United States District Court, S.D. New York
Apr 4, 2006
No. 01 Civ. 0815 (DC) (S.D.N.Y. Apr. 4, 2006)

Opinion

No. 01 Civ. 0815 (DC).

April 4, 2006

BAKER McKENZIE LLP, Richard A. DePalma, Esq., Kathryn M. Ryan, Esq., Lindsay A. Bush, Esq., New York, New York, Attorneys for Plaintiff.

SEIDMAN ASSOCIATES, LLC, Mitchell B. Seidman, Esq., Andrew Pincus, Esq., Hasbrouck Heights, New Jersey, Attorneys for Defendants.


MEMORANDUM DECISION


On September 20, 2005, a jury rendered a verdict in favor of plaintiff Bank of China, New York Branch (the "Bank") on its claims of fraud, aiding and abetting a breach of fiduciary duty, and violations of the Racketeer Influenced and Corrupt Organizations Act ("RICO") against defendants John Chou, Sherry Liu, Shumin Wang, Dao Zhong Liu, and Hui Lui. The jury awarded compensatory damages to the Bank in the amount of $34,312,794.56, inclusive of interest as of January 1, 2002.

Before the Court are two motions: (1) defendants move pursuant to Fed.R.Civ.P. 50(b) for judgment as a matter of law dismissing the claims against Shumin Wang and Dao Zhong Liu or, alternatively, pursuant to Fed.R.Civ.P. 59 for a new trial; and (2) the Bank moves for interest, treble damages, attorneys' fees, and entry of judgment.

1. Defendants' Motion

Defendants seek only to set aside the jury's verdict as to Shumin Wang and Dao Zhong Liu, on the theory that there was insufficient evidence that they were knowingly involved in the fraud.

The motion is denied.
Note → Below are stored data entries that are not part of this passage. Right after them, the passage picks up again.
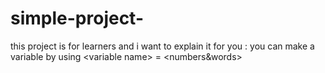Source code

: # simple-project-
this project is for learners and i want to explain it for you :      you can make a variable by using &lt;variable name> = &lt;numbers&amp;words>

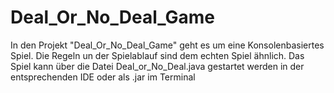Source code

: # Deal_Or_No_Deal_Game
In den Projekt "Deal_Or_No_Deal_Game" geht es um eine Konsolenbasiertes Spiel. Die Regeln un der Spielablauf sind dem echten Spiel ähnlich. 
Das Spiel kann über die Datei Deal_or_No_Deal.java gestartet werden in der entsprechenden IDE oder als .jar im Terminal
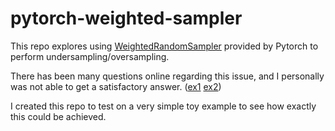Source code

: # pytorch-weighted-sampler

This repo explores using [WeightedRandomSampler](https://pytorch.org/docs/stable/data.html#torch.utils.data.WeightedRandomSampler) provided by Pytorch to perform undersampling/oversampling.

There has been many questions online regarding this issue, and I personally was not able to get a satisfactory answer. ([ex1](https://stackoverflow.com/questions/67799246/weighted-random-sampler-oversample-or-undersample) [ex2](https://stackoverflow.com/questions/60320232/pytorch-how-to-undersample-using-weightedrandomsampler))

I created this repo to test on a very simple toy example to see how exactly this could be achieved.



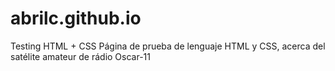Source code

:# abrilc.github.io
Testing HTML + CSS
Página de prueba de lenguaje HTML y CSS, acerca del satélite amateur de rádio Oscar-11
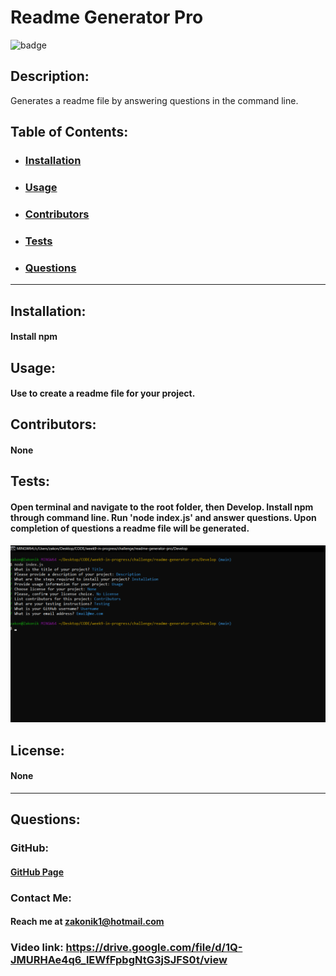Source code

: # Readme Generator Pro
  ![badge](https://img.shields.io/badge/license-none-informational)

  ## Description: 
  Generates a readme file by answering questions in the command line.

  ## Table of Contents: 
  * ### [Installation](#installation)
  * ### [Usage](#usage)
  * ### [Contributors](#contributors)
  * ### [Tests](#tests)
  * ### [Questions](#questions)

---

  ## Installation:
  #### Install npm

  ## Usage:
  #### Use to create a readme file for your project.

  ## Contributors:
  #### None

  ## Tests:
  #### Open terminal and navigate to the root folder, then Develop. Install npm through command line. Run 'node index.js' and answer questions. Upon completion of questions a readme file will be generated.
  
  ![Example](./Develop/images/command-line-prompts.png)

  ## License:
  #### None

  ---

  ## Questions:

  ### GitHub: 
  #### [GitHub Page](https://github.com/Zakonik13)

  ### Contact Me:
  #### Reach me at zakonik1@hotmail.com
  
  ### Video link: https://drive.google.com/file/d/1Q-JMURHAe4q6_lEWfFpbgNtG3jSJFS0t/view
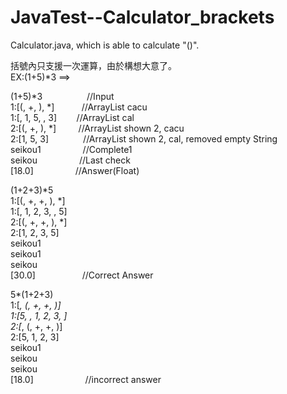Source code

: # JavaTest--Calculator_brackets
Calculator.java, which is able to calculate "()".

括號內只支援一次運算，由於構想大意了。     
EX:(1+5)*3  ==> 


(1+5)*3                  //Input    
1:[(, +, ), *]           //ArrayList cacu   
1:[, 1, 5, , 3]          //ArrayList cal    
2:[(, +, ), *]           //ArrayList shown 2, cacu    
2:[1, 5, 3]              //ArrayList shown 2, cal, removed empty String   
seikou1                  //Complete1    
seikou                   //Last check   
[18.0]                   //Answer(Float)    



(1+2+3)*5     
1:[(, +, +, ), *]       
1:[, 1, 2, 3, , 5]      
2:[(, +, +, ), *]     
2:[1, 2, 3, 5]        
seikou1     
seikou1       
seikou      
[30.0]                     //Correct Answer         


5*(1+2+3)       
1:[*, (, +, +, )]       
1:[5, , 1, 2, 3, ]      
2:[*, (, +, +, )]     
2:[5, 1, 2, 3]        
seikou1     
seikou      
seikou      
[18.0]                       //incorrect answer      
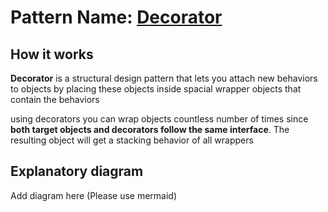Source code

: # Pattern Name: [Decorator](https://www.youtube.com/watch?v=GCraGHx6gso)

## How it works

**Decorator** is a structural design pattern that lets you attach new behaviors to objects by placing these objects inside spacial wrapper objects that contain the behaviors

using decorators you can wrap objects countless number of times since **both target objects and decorators follow the same interface**. The resulting object will get a stacking behavior of all wrappers

## Explanatory diagram

Add diagram here (Please use mermaid)
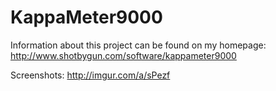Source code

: # KappaMeter9000

Information about this project can be found on my homepage:
http://www.shotbygun.com/software/kappameter9000

Screenshots:
http://imgur.com/a/sPezf
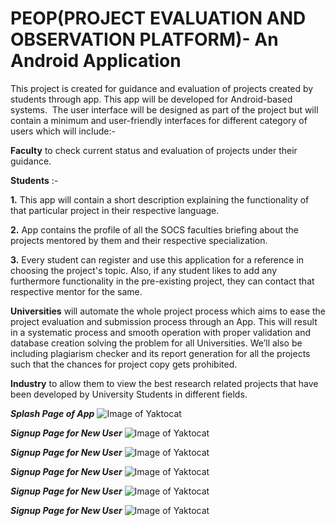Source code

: # PEOP(PROJECT EVALUATION AND OBSERVATION PLATFORM)- An Android Application

This project is created for guidance and evaluation of projects created by students through app. This app will be developed for Android-based systems.  The user interface will be designed as part of the project but will contain a minimum and user-friendly interfaces for different category of users which will include:-

**Faculty** to check current status and evaluation of projects under their guidance.

**Students** :-

**1.** This app will contain a short description explaining the functionality of that particular project in their respective language. 

**2.** App contains the profile of all the SOCS faculties briefing about the projects mentored by them and their respective specialization.

**3.** Every student can register and use this application for a reference in choosing the project's topic. Also, if any student likes to  add any furthermore functionality in the pre-existing project, they can contact that respective mentor for the same.


**Universities** will automate the whole project process which aims to ease the project evaluation and submission process through an App. This will result in a systematic process and smooth operation with proper validation and database creation solving the problem for all Universities. We’ll also be including plagiarism checker and its report generation for all the projects such that the chances for project copy gets prohibited.

**Industry** to allow them to view the best research related projects that have been developed by University Students in different fields.

***Splash Page of App***
![Image of Yaktocat](https://github.com/basant01/PEOP-An-Android-Application/blob/master/Capture.PNG)

***Signup Page for New User***
![Image of Yaktocat](https://github.com/basant01/PEOP-An-Android-Application/blob/master/Capture3.PNG)


***Signup Page for New User***
![Image of Yaktocat](https://github.com/basant01/PEOP-An-Android-Application/blob/master/Capture4.PNG)


***Signup Page for New User***
![Image of Yaktocat](https://github.com/basant01/PEOP-An-Android-Application/blob/master/Capture5.PNG)


***Signup Page for New User***
![Image of Yaktocat](https://github.com/basant01/PEOP-An-Android-Application/blob/master/Capture7.PNG)


***Signup Page for New User***
![Image of Yaktocat](https://github.com/basant01/PEOP-An-Android-Application/blob/master/Capture8.PNG)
First, the motion is procedurally barred. Defendants moved "to dismiss" the claims against Shumin Wang and Dao Zhong Liu at the end of the Bank's case. (Tr. 1440). Although defendants did not designate it as such, the motion was in essence a Rule 50(a) motion for judgment as a matter of law. Defendants failed, however, to renew the motion or otherwise move for judgment as a matter of law at the close of all the evidence. (See Tr. 1909-21). Hence, they are precluded from moving for judgment as a matter of law now.

Rule 50(b) provides in part:

If, for any reason, the court does not grant a motion for judgment as a matter of law made at the close of all the evidence, the court is considered to have submitted the action to the jury subject to the court's later deciding the legal questions raised by the motion. The movant may renew its request for judgment as a matter of law by filing a motion no later than 10 days after entry of judgment. . . .

Fed.R.Civ.P. 50(b) (emphasis added). The Second Circuit has interpreted this language to mean that "when a Rule 50(a) motion made during trial is not granted, the moving party must renew the motion both at the close of the evidence and within ten days after entry of judgment." Pahuta v. Massey-Ferguson, Inc., 170 F.3d 125, 129 (2d Cir. 1999). Absent "extraordinary circumstances," the failure to renew the motion at the close of the evidence bars a subsequent motion for judgment as a matter of law. Id. Accordingly, defendant's failure to renew the motion (or to otherwise move for judgment as a matter of law) at the close of the evidence bars the instant motion.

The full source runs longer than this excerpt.